ASSIGNED TASK:
Pictures stay out of the copy. Everything else in the records must be repeated exactly.

MATERIAL SHOWN:
========================================================================

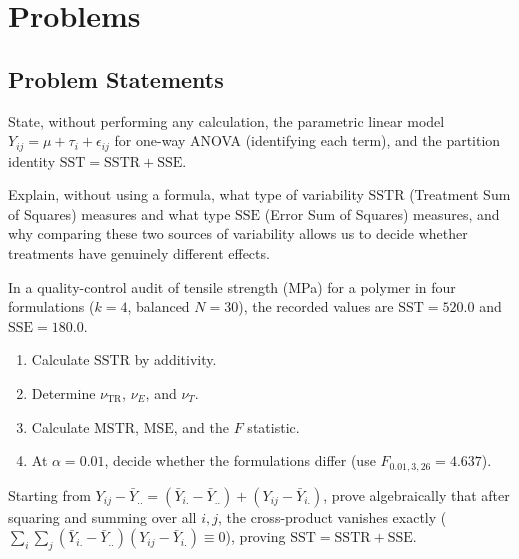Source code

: \section*{Problems}

\subsection*{Problem Statements}

\begin{problema}
\label{prob:04f6e1c}
State, without performing any calculation, the parametric linear model $Y_{ij}=\mu+\tau_i+\epsilon_{ij}$ for one-way ANOVA (identifying each term), and the partition identity $\text{SST}=\text{SSTR}+\text{SSE}$.
\end{problema}

\begin{problema}
\label{prob:e3fdc51}
Explain, without using a formula, what type of variability $\text{SSTR}$ (Treatment Sum of Squares) measures and what type $\text{SSE}$ (Error Sum of Squares) measures, and why comparing these two sources of variability allows us to decide whether treatments have genuinely different effects.
\end{problema}

\begin{problema}
\label{prob:2b1379c}
In a quality-control audit of tensile strength (MPa) for a polymer in four formulations ($k=4$, balanced $N=30$), the recorded values are $\text{SST}=520.0$ and $\text{SSE}=180.0$.
\begin{enumerate}
\item Calculate $\text{SSTR}$ by additivity.
\item Determine $\nu_{\text{TR}}$, $\nu_E$, and $\nu_T$.
\item Calculate $\text{MSTR}$, $\text{MSE}$, and the $F$ statistic.
\item At $\alpha=0.01$, decide whether the formulations differ (use $F_{0.01,3,26}=4.637$).
\end{enumerate}
\end{problema}

\begin{problema}
\label{prob:614e799}
Starting from $Y_{ij}-\bar Y_{..} = (\bar Y_{i.}-\bar Y_{..})+(Y_{ij}-\bar Y_{i.})$, prove algebraically that after squaring and summing over all $i,j$, the cross-product vanishes exactly ($\sum_i\sum_j(\bar Y_{i.}-\bar Y_{..})(Y_{ij}-\bar Y_{i.})\equiv0$), proving $\text{SST}=\text{SSTR}+\text{SSE}$.
\end{problema}

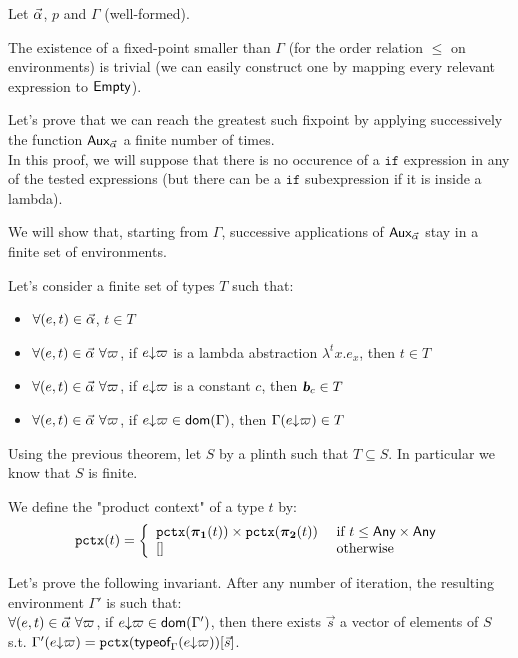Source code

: \documentclass[a4paper]{article}
\theoremstyle{definition}
\begin{document}
    Let $\vec \alpha$, $p$ and $\Gamma$ (well-formed).

    The existence of a fixed-point smaller than $\Gamma$ (for the order relation $\leq$ on environments) is trivial
    (we can easily construct one by mapping every relevant expression to $\textsf{Empty}$).

    Let's prove that we can reach the greatest such fixpoint by applying successively the function $\textsf{Aux}_{\vec \alpha}$ a finite number of times.\\
    In this proof, we will suppose that there is no occurence of a $\texttt{if}$ expression in any of the tested expressions
    (but there can be a $\texttt{if}$ subexpression if it is inside a lambda).

    We will show that, starting from $\Gamma$, successive applications of $\textsf{Aux}_{\vec \alpha}$ stay in a finite set of environments.

    Let's consider a finite set of types $T$ such that:
    \begin{itemize}
      \item $\forall (e,t) \in \vec \alpha$, $t \in T$
      \item $\forall (e,t) \in \vec \alpha\ \forall \varpi$, if $e{\downarrow}\varpi$ is a lambda abstraction $\lambda^tx.e_x$, then $t \in T$
      \item $\forall (e,t) \in \vec \alpha\ \forall \varpi$, if $e{\downarrow}\varpi$ is a constant $c$, then $\basic{c} \in T$
      \item $\forall (e,t) \in \vec \alpha\ \forall \varpi$, if $e{\downarrow}\varpi \in \textsf{dom}(\Gamma)$, then $\Gamma(e{\downarrow}\varpi) \in T$
    \end{itemize}

    Using the previous theorem, let $S$ by a plinth such that $T \subseteq S$. In particular we know that $S$ is finite.

    We define the "product context" of a type $t$ by:
    \[
      \texttt{pctx}(t)=\left\{
        \begin{array}{ll}
          \texttt{pctx}(\boldsymbol{\pi}_{\boldsymbol 1}(t))\times \texttt{pctx}(\boldsymbol{\pi}_{\boldsymbol 2}(t)) & \text{ if } t \leq \textsf{Any}\times \textsf{Any}\\
          {[}] & \text{ otherwise}
        \end{array}  
      \right.
    \]

    Let's prove the following invariant. After any number of iteration, the resulting environment $\Gamma'$ is such that:\\
    $\forall (e,t) \in \vec \alpha\ \forall \varpi$, if $e{\downarrow}\varpi \in \textsf{dom}(\Gamma')$, then there exists $\vec s$ a vector of elements of $S$ s.t. $\Gamma'(e{\downarrow}\varpi) = \texttt{pctx}(\textsf{typeof}_{\Gamma}(e{\downarrow}\varpi))[\vec s]$.
    
\end{document}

========================================================================

ANSWER TO THE EXERCISE:
Source code

: \section*{Problems}

\subsection*{Problem Statements}

\begin{problema}
\label{prob:04f6e1c}
State, without performing any calculation, the parametric linear model $Y_{ij}=\mu+\tau_i+\epsilon_{ij}$ for one-way ANOVA (identifying each term), and the partition identity $\text{SST}=\text{SSTR}+\text{SSE}$.
\end{problema}

\begin{problema}
\label{prob:e3fdc51}
Explain, without using a formula, what type of variability $\text{SSTR}$ (Treatment Sum of Squares) measures and what type $\text{SSE}$ (Error Sum of Squares) measures, and why comparing these two sources of variability allows us to decide whether treatments have genuinely different effects.
\end{problema}

\begin{problema}
\label{prob:2b1379c}
In a quality-control audit of tensile strength (MPa) for a polymer in four formulations ($k=4$, balanced $N=30$), the recorded values are $\text{SST}=520.0$ and $\text{SSE}=180.0$.
\begin{enumerate}
\item Calculate $\text{SSTR}$ by additivity.
\item Determine $\nu_{\text{TR}}$, $\nu_E$, and $\nu_T$.
\item Calculate $\text{MSTR}$, $\text{MSE}$, and the $F$ statistic.
\item At $\alpha=0.01$, decide whether the formulations differ (use $F_{0.01,3,26}=4.637$).
\end{enumerate}
\end{problema}

\begin{problema}
\label{prob:614e799}
Starting from $Y_{ij}-\bar Y_{..} = (\bar Y_{i.}-\bar Y_{..})+(Y_{ij}-\bar Y_{i.})$, prove algebraically that after squaring and summing over all $i,j$, the cross-product vanishes exactly ($\sum_i\sum_j(\bar Y_{i.}-\bar Y_{..})(Y_{ij}-\bar Y_{i.})\equiv0$), proving $\text{SST}=\text{SSTR}+\text{SSE}$.
\end{problema}

Source code

: \documentclass[a4paper]{article}
\theoremstyle{definition}
\begin{document}
    Let $\vec \alpha$, $p$ and $\Gamma$ (well-formed).

    The existence of a fixed-point smaller than $\Gamma$ (for the order relation $\leq$ on environments) is trivial
    (we can easily construct one by mapping every relevant expression to $\textsf{Empty}$).

    Let's prove that we can reach the greatest such fixpoint by applying successively the function $\textsf{Aux}_{\vec \alpha}$ a finite number of times.\\
    In this proof, we will suppose that there is no occurence of a $\texttt{if}$ expression in any of the tested expressions
    (but there can be a $\texttt{if}$ subexpression if it is inside a lambda).

    We will show that, starting from $\Gamma$, successive applications of $\textsf{Aux}_{\vec \alpha}$ stay in a finite set of environments.

    Let's consider a finite set of types $T$ such that:
    \begin{itemize}
      \item $\forall (e,t) \in \vec \alpha$, $t \in T$
      \item $\forall (e,t) \in \vec \alpha\ \forall \varpi$, if $e{\downarrow}\varpi$ is a lambda abstraction $\lambda^tx.e_x$, then $t \in T$
      \item $\forall (e,t) \in \vec \alpha\ \forall \varpi$, if $e{\downarrow}\varpi$ is a constant $c$, then $\basic{c} \in T$
      \item $\forall (e,t) \in \vec \alpha\ \forall \varpi$, if $e{\downarrow}\varpi \in \textsf{dom}(\Gamma)$, then $\Gamma(e{\downarrow}\varpi) \in T$
    \end{itemize}

    Using the previous theorem, let $S$ by a plinth such that $T \subseteq S$. In particular we know that $S$ is finite.

    We define the "product context" of a type $t$ by:
    \[
      \texttt{pctx}(t)=\left\{
        \begin{array}{ll}
          \texttt{pctx}(\boldsymbol{\pi}_{\boldsymbol 1}(t))\times \texttt{pctx}(\boldsymbol{\pi}_{\boldsymbol 2}(t)) & \text{ if } t \leq \textsf{Any}\times \textsf{Any}\\
          {[}] & \text{ otherwise}
        \end{array}  
      \right.
    \]

    Let's prove the following invariant. After any number of iteration, the resulting environment $\Gamma'$ is such that:\\
    $\forall (e,t) \in \vec \alpha\ \forall \varpi$, if $e{\downarrow}\varpi \in \textsf{dom}(\Gamma')$, then there exists $\vec s$ a vector of elements of $S$ s.t. $\Gamma'(e{\downarrow}\varpi) = \texttt{pctx}(\textsf{typeof}_{\Gamma}(e{\downarrow}\varpi))[\vec s]$.
    
\end{document}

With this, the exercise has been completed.